Repeat exactly the lines of the listing below, please, starting with the first and ending with the line containing "violation of HIPAA."; leave out the rest.

= Dataset entries =
- - -

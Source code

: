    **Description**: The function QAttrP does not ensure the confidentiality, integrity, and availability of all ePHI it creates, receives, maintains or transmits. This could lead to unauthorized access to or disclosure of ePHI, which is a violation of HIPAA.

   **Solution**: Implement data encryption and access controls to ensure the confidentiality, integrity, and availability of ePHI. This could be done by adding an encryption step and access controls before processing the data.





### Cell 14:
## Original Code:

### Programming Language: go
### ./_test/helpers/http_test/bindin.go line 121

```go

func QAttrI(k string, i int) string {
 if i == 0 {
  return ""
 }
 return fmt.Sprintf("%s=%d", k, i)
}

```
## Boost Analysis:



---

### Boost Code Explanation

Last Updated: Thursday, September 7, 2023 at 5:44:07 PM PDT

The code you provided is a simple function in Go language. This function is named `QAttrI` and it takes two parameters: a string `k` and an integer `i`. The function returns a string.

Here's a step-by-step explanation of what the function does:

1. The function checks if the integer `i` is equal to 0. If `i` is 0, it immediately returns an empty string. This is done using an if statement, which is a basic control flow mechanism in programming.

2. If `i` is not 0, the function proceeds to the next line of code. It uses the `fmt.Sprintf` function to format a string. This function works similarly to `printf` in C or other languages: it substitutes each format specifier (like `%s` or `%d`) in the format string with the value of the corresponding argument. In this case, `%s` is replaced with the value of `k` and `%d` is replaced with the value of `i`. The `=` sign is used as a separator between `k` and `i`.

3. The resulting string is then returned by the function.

- - -

= Written solution =
Source code

:    **Description**: The function QAttrP does not ensure the confidentiality, integrity, and availability of all ePHI it creates, receives, maintains or transmits. This could lead to unauthorized access to or disclosure of ePHI, which is a violation of HIPAA.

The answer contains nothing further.